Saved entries
━━━━
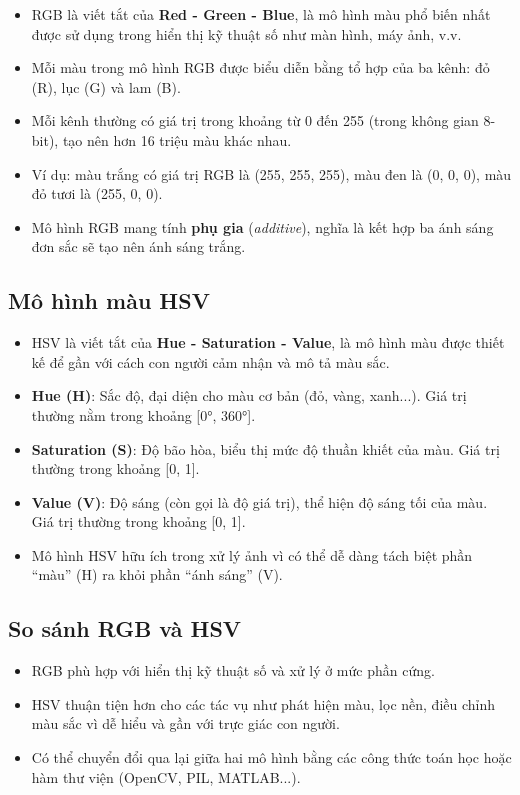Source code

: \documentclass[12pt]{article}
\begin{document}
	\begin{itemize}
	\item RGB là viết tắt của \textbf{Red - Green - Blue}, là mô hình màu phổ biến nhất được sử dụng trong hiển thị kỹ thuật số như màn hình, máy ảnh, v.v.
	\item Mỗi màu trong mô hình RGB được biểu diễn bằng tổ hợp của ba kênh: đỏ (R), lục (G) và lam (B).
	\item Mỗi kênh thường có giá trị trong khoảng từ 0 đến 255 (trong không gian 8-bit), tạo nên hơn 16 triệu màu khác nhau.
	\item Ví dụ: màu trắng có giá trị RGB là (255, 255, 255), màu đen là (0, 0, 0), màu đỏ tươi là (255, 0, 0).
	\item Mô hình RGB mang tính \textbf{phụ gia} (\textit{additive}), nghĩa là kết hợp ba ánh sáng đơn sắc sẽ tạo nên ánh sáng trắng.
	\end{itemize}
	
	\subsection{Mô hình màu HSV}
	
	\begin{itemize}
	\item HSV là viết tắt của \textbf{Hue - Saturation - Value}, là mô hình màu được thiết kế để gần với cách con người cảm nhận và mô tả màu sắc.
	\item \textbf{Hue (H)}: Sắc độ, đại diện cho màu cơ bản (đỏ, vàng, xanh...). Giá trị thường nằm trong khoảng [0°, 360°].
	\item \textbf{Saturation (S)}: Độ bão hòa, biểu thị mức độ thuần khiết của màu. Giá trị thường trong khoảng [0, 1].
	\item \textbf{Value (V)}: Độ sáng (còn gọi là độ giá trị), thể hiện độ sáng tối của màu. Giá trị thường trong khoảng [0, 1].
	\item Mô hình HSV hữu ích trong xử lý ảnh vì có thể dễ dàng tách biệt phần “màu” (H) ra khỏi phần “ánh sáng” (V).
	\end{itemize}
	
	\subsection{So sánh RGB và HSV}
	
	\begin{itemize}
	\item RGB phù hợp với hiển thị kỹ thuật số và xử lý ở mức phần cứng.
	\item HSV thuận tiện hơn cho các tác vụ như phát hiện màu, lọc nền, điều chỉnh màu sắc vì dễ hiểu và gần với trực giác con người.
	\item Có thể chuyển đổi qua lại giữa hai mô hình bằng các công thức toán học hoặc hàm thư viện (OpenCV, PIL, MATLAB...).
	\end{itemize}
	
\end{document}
━━━━
### Your instructions
The records above are to be set down exactly as written, with no images.

### The answer
Source code

: \documentclass[12pt]{article}
\begin{document}
	\begin{itemize}
	\item RGB là viết tắt của \textbf{Red - Green - Blue}, là mô hình màu phổ biến nhất được sử dụng trong hiển thị kỹ thuật số như màn hình, máy ảnh, v.v.
	\item Mỗi màu trong mô hình RGB được biểu diễn bằng tổ hợp của ba kênh: đỏ (R), lục (G) và lam (B).
	\item Mỗi kênh thường có giá trị trong khoảng từ 0 đến 255 (trong không gian 8-bit), tạo nên hơn 16 triệu màu khác nhau.
	\item Ví dụ: màu trắng có giá trị RGB là (255, 255, 255), màu đen là (0, 0, 0), màu đỏ tươi là (255, 0, 0).
	\item Mô hình RGB mang tính \textbf{phụ gia} (\textit{additive}), nghĩa là kết hợp ba ánh sáng đơn sắc sẽ tạo nên ánh sáng trắng.
	\end{itemize}
	
	\subsection{Mô hình màu HSV}
	
	\begin{itemize}
	\item HSV là viết tắt của \textbf{Hue - Saturation - Value}, là mô hình màu được thiết kế để gần với cách con người cảm nhận và mô tả màu sắc.
	\item \textbf{Hue (H)}: Sắc độ, đại diện cho màu cơ bản (đỏ, vàng, xanh...). Giá trị thường nằm trong khoảng [0°, 360°].
	\item \textbf{Saturation (S)}: Độ bão hòa, biểu thị mức độ thuần khiết của màu. Giá trị thường trong khoảng [0, 1].
	\item \textbf{Value (V)}: Độ sáng (còn gọi là độ giá trị), thể hiện độ sáng tối của màu. Giá trị thường trong khoảng [0, 1].
	\item Mô hình HSV hữu ích trong xử lý ảnh vì có thể dễ dàng tách biệt phần “màu” (H) ra khỏi phần “ánh sáng” (V).
	\end{itemize}
	
	\subsection{So sánh RGB và HSV}
	
	\begin{itemize}
	\item RGB phù hợp với hiển thị kỹ thuật số và xử lý ở mức phần cứng.
	\item HSV thuận tiện hơn cho các tác vụ như phát hiện màu, lọc nền, điều chỉnh màu sắc vì dễ hiểu và gần với trực giác con người.
	\item Có thể chuyển đổi qua lại giữa hai mô hình bằng các công thức toán học hoặc hàm thư viện (OpenCV, PIL, MATLAB...).
	\end{itemize}
	
\end{document}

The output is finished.